I have a basic WHERE IN query that takes too long (30+ secs) to process.

DELETE FROM `table1`
WHERE ( djID, localID )
IN (("128","26"),("110","32"))


The table I'm querying on has about 20 million rows, with two indices - the first is the auto-incremented PK named ID, the second index is over two columns - djID, localID

I'm wondering if MySQL re-indexes the table after each ( djID, localID ) in the query, therefore accounting for the long query time, and if so, is there a way to force it to wait until all the ( djID, localID ) sets have been executed in the query before re-indexing?

Or is there another reason jumping out that may cause the long query time?

Solution

-
No SELECT causes reindexing. Only ALTER, OPTIMIZE, and a few other commands, may cause reindexing.

-
The construct (a,b) IN ((1,2), (3,4)) is not well optimized.

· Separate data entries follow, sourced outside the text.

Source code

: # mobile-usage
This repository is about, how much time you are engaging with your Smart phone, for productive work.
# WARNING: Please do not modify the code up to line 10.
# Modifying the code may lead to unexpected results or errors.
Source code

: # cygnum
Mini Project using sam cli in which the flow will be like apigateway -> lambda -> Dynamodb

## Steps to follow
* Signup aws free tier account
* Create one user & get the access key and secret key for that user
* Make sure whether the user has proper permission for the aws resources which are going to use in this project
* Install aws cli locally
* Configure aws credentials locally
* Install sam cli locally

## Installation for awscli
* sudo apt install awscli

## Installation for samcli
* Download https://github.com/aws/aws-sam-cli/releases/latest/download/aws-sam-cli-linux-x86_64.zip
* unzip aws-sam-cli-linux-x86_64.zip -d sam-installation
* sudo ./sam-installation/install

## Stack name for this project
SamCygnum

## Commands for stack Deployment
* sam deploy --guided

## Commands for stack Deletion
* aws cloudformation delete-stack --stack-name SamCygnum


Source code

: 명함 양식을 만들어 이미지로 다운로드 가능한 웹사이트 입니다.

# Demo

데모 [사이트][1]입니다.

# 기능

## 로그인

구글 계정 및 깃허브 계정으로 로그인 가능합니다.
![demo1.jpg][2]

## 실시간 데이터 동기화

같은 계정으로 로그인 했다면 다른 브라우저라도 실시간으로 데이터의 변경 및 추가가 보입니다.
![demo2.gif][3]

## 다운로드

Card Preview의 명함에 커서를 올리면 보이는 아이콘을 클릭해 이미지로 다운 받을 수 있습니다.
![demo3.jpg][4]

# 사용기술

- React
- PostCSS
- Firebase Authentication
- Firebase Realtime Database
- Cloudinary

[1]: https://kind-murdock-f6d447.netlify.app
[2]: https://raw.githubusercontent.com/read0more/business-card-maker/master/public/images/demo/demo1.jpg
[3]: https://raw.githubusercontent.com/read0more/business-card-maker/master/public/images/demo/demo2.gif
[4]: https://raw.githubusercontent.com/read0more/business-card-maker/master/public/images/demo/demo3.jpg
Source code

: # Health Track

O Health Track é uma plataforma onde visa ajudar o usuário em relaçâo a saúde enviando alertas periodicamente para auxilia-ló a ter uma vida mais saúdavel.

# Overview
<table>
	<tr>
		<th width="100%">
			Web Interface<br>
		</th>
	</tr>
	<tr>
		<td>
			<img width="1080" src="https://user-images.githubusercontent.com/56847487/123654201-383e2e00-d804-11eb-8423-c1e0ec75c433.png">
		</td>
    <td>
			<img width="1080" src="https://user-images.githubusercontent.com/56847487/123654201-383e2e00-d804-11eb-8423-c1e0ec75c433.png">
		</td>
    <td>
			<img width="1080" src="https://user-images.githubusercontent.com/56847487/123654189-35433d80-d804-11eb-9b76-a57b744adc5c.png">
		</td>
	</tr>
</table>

So,... Make it two DELETEs, such as

DELETE FROM `table1`
    WHERE djID = 128
      AND localID = 26;


If you have lots of them, you could build a tmp table with the pairs of numbers, then do a multi-table DELETE.

To demonstrate that it is doing far more work than it ought to,

FLUSH STATUS;
DELETE ... WHERE ... IN ...;
SHOW SESSION STATUS LIKE 'Handler%';


You will probably see some numbers about 20M (or maybe 40M), indicating that it did a table scan in spite of having the index.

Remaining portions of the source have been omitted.